Material provided Block Start
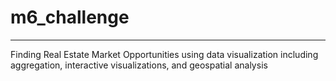 # m6_challenge
-------------
Finding Real Estate Market Opportunities using data visualization including aggregation, interactive visualizations, and geospatial analysis

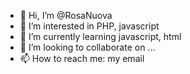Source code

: - 👋 Hi, I’m @RosaNuova
- 👀 I’m interested in PHP, javascript
- 🌱 I’m currently learning javascript, html
- 💞️ I’m looking to collaborate on ...
- 📫 How to reach me: my email

<!---
RosaNuova/RosaNuova is a ✨ special ✨ repository because its `README.md` (this file) appears on your GitHub profile.
You can click the Preview link to take a look at your changes.
--->
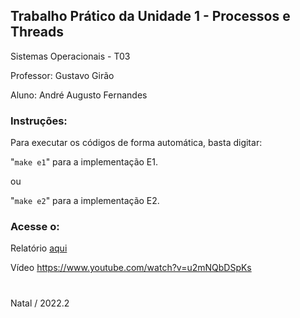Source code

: ## Trabalho Prático da Unidade 1 - Processos e Threads

Sistemas Operacionais - T03

Professor: Gustavo Girão

Aluno: André Augusto Fernandes

### Instruções:

Para executar os códigos de forma automática, basta digitar:

"`make e1`" para a implementação E1.

ou

"`make e2`" para a implementação E2.

### Acesse o:

Relatório [aqui](Relatório.pdf)

Vídeo https://www.youtube.com/watch?v=u2mNQbDSpKs

#
Natal / 2022.2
Material provided Block End
Problem
Every line of the listing that includes the word "RosaNuova" belongs in the answer.

Your response
: - 👋 Hi, I’m @RosaNuova
RosaNuova/RosaNuova is a ✨ special ✨ repository because its `README.md` (this file) appears on your GitHub profile.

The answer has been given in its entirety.